Awoken from the sleeping forest I listened / to the distant arrival of sound.
“She moves through hurt, anger, and shame by shining light on the dark parts of what we do to each other. It allows us, as readers, intimate knowledge and hope for reconnection and love. The book moves out of simple poetry, and moves towards reconciliation through poetry. Burning in this Midnight Dream helps to heal and helps to restore respect because of its unwavering intimacy. The best of writing happens when voice inspires healing. This is exactly what Louise Bernice Halfe does with her award-winning collection.”
About Burning in this Midnight Dream:
Many of the poems in Louise Halfe’s Burning in This Midnight Dream were written in response to the grim tide of emotions, memories, dreams and nightmares that arose in her as the Truth and Reconciliation process unfolded. In heart-wrenching detail, Halfe recalls the damage done to her parents, her family, herself.

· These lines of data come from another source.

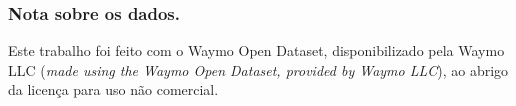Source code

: \subsubsection*{Nota sobre os dados.}
Este trabalho foi feito com o Waymo Open Dataset, disponibilizado pela
Waymo LLC (\emph{made using the Waymo Open Dataset, provided by Waymo
LLC}), ao abrigo da licença para uso não comercial.
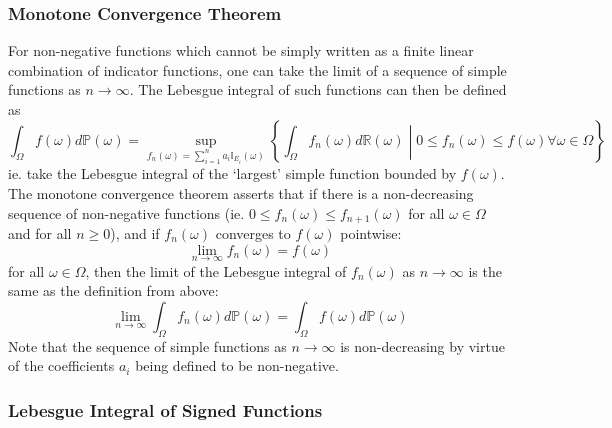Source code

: \documentclass[11pt]{report} %
\begin{document}
\subsubsection{Monotone Convergence Theorem}

For non-negative functions which cannot be simply written as a finite linear combination of indicator functions, one can take the limit of a sequence of simple functions as $n \to \infty$. The Lebesgue integral of such functions can then be defined as
\begin{equation}
\int_{\Omega}f\left(\omega\right)d\mathbb{P}\left(\omega\right) = \sup_{f_{n}\left(\omega\right) = \sum_{i = 1}^{n}a_{i}\mathbb{I}_{E_{i}}\left(\omega\right)}\left\{\int_{\Omega}f_{n}\left(\omega\right)d\mathbb{R}\left(\omega\right)\middle|0\leq f_{n}\left(\omega\right) \leq f\left(\omega\right)\forall \omega \in \Omega\right\}
\end{equation}
ie. take the Lebesgue integral of the `largest' simple function bounded by $f\left(\omega\right)$. The monotone convergence theorem asserts that if there is a non-decreasing sequence of non-negative functions (ie. $0 \leq f_{n}\left(\omega\right) \leq f_{n + 1}\left(\omega\right)$ for all $\omega \in \Omega$ and for all $n \geq 0$), and if $f_{n}\left(\omega\right)$ converges to $f\left(\omega\right)$ pointwise:
\begin{equation}
\lim_{n\to\infty}f_{n}\left(\omega\right) = f\left(\omega\right)
\end{equation}
for all $\omega \in \Omega$, then the limit of the Lebesgue integral of $f_{n}\left(\omega\right)$ as $n \to \infty$ is the same as the definition from above:
\begin{equation}
\lim_{n\to\infty}\int_{\Omega}f_{n}\left(\omega\right)d\mathbb{P}\left(\omega\right) = \int_{\Omega}f\left(\omega\right)d\mathbb{P}\left(\omega\right)
\end{equation}
Note that the sequence of simple functions as $n\to\infty$ is non-decreasing by virtue of the coefficients $a_{i}$ being defined to be non-negative.

\subsubsection{Lebesgue Integral of Signed Functions}
\end{document}
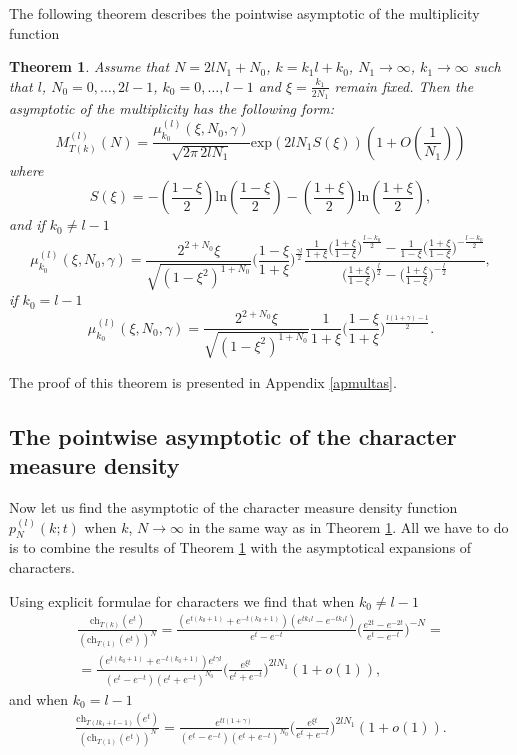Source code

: \documentclass[11pt]{amsart}
\newtheorem{theorem}{Theorem}[section]
\begin{document}
The following theorem describes the pointwise asymptotic of the multiplicity function
\begin{theorem}\label{multasymptmain}
	Assume that $N=2lN_1+N_0$, $k=k_1l+k_0$, $N_1\to\infty$, $k_1\to\infty$ such that $l$, $N_0=0, \ldots, 2l-1$, $k_0=0, \ldots, l-1$ and $\xi=\frac{k_1}{2N_1}$ remain fixed. Then the asymptotic of the multiplicity has the following form:
    \begin{equation}\label{mass}
        M^{(l)}_{T(k)}(N)=\frac{\mu_{k_0}^{(l)}(\xi,N_0,\gamma)}{\sqrt{2\pi\, 2lN_1}}\mathrm{exp}(2lN_1 S(\xi))\left(1+O\left(\frac{1}{N_1}\right)\right)
    \end{equation}
    where
	\begin{equation*}
		S(\xi)=-\left(\frac{1-\xi}{2}\right)\mathrm{ln}\left(\frac{1-\xi}{2}\right)-\left(\frac{1+\xi}{2}\right)\mathrm{ln}\left(\frac{1+\xi}{2}\right),
	\end{equation*}
    and if $k_0\neq l-1$
    \begin{equation*}
		\mu_{k_0}^{(l)}(\xi,N_0,\gamma)=\frac{2^{2+N_0}\xi}{\sqrt{(1-\xi^2)^{1+N_0}}}\Big(\frac{1-\xi}{1+\xi}\Big)^{\frac{\gamma l}{2}}\frac{\frac{1}{1+\xi}\Big(\frac{1+\xi}{1-\xi}\Big)^{\frac{l-k_0}{2}}-\frac{1}{1-\xi}\Big(\frac{1+\xi}{1-\xi}\Big)^{-\frac{l-k_0}{2}}}{\Big(\frac{1+\xi}{1-\xi}\Big)^{\frac{l}{2}}-\Big(\frac{1+\xi}{1-\xi}\Big)^{-\frac{l}{2}}},
    \end{equation*}
    if $k_0=l-1$
    \begin{equation*}
		\mu_{k_0}^{(l)}(\xi,N_0,\gamma)=\frac{2^{2+N_0}\xi}{\sqrt{(1-\xi^2)^{1+N_0}}}\frac{1}{1+\xi}\Big(\frac{1-\xi}{1+\xi}\Big)^{\frac{l(1+\gamma)-1}{2}}.
    \end{equation*}
\end{theorem}
The proof of this theorem is presented in Appendix \ref{apmultas}.


\subsection{The pointwise asymptotic of the character measure density}
Now let us find the asymptotic of the character measure density function $p^{(l)}_N(k;t)$ when $k$, $N\to\infty$ in the same way as in Theorem \ref{multasymptmain}. All we have to do is to combine the results of Theorem \ref{multasymptmain} with the asymptotical expansions of characters.


Using explicit formulae for characters we find that when $k_0\neq l-1$
\begin{eqnarray*}
	\frac{\mathrm{ch}_{T(k)}(e^t)}{(\mathrm{ch}_{T(1)}(e^t))^N}=\frac{(e^{t(k_0+1)}+e^{-t(k_0+1)})(e^{tk_1l}-e^{-tk_1l})}{e^{t}-e^{-t}}\Big(\frac{e^{2t}-e^{-2t}}{e^{t}-e^{-t}}\Big)^{-N}=\\
	=\frac{(e^{t(k_0+1)}+e^{-t(k_0+1)})e^{t \gamma l}}{(e^{t}-e^{-t})(e^t+e^{-t})^{N_0}}\Big(\frac{e^{\xi t}}{e^{t}+e^{-t}}\Big)^{2lN_1}(1+o(1)),\nonumber
\end{eqnarray*}
and when $k_0=l-1$
\begin{eqnarray*}
	\frac{\mathrm{ch}_{T(lk_1+l-1)}(e^t)}{(\mathrm{ch}_{T(1)}(e^t))^N}=\frac{e^{tl(1+\gamma)}}{(e^{t}-e^{-t})(e^{t}+e^{-t})^{N_0}}\Big(\frac{e^{\xi t}}{e^{t}+e^{-t}}\Big)^{2lN_1}(1+o(1)).
\end{eqnarray*}
\end{document}
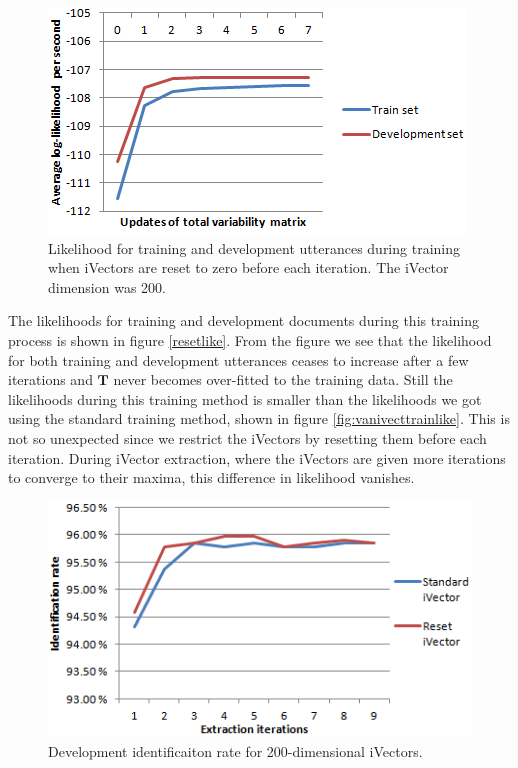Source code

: \begin{figure}[hbt]
	\begin{center}
	\includegraphics{figures/resetlike.png}
	\caption{Likelihood for training and development utterances during training when iVectors are reset to zero before each iteration. The iVector dimension was 200.}
	\label{fig:resetlike}
	\end{center}
\end{figure}

The likelihoods for training and development documents during this training process is shown in figure \ref{resetlike}. From the figure we see that the likelihood for both training and development utterances ceases to increase after a few iterations and $\mathbf{T}$ never becomes over-fitted to the training data. Still the likelihoods during this training method is smaller than the likelihoods we got using the standard training method, shown in figure \ref{fig:vanivecttrainlike}. This is not so unexpected since we restrict the iVectors by resetting them before each iteration. During iVector extraction, where the iVectors are given more iterations to converge to their maxima, this difference in likelihood vanishes.

\begin{figure}[hbt]
	\begin{center}
	\includegraphics{figures/resetidentification.png}
	\caption{Development identificaiton rate for 200-dimensional iVectors.}
	\label{fig:resetidrate}
	\end{center}
\end{figure}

With fearlessly wrought verse, Halfe describes how the experience of the residential schools continues to haunt those who survive, and how the effects pass like a virus from one generation to the next. She asks us to consider the damage done to children taken from their families, to families mourning their children; damage done to entire communities and to ancient cultures.
Halfe’s poetic voice soars in this incredibly moving collection as she digs deep to discover the root of her pain. Her images, created from the natural world, reveal the spiritual strength of her culture.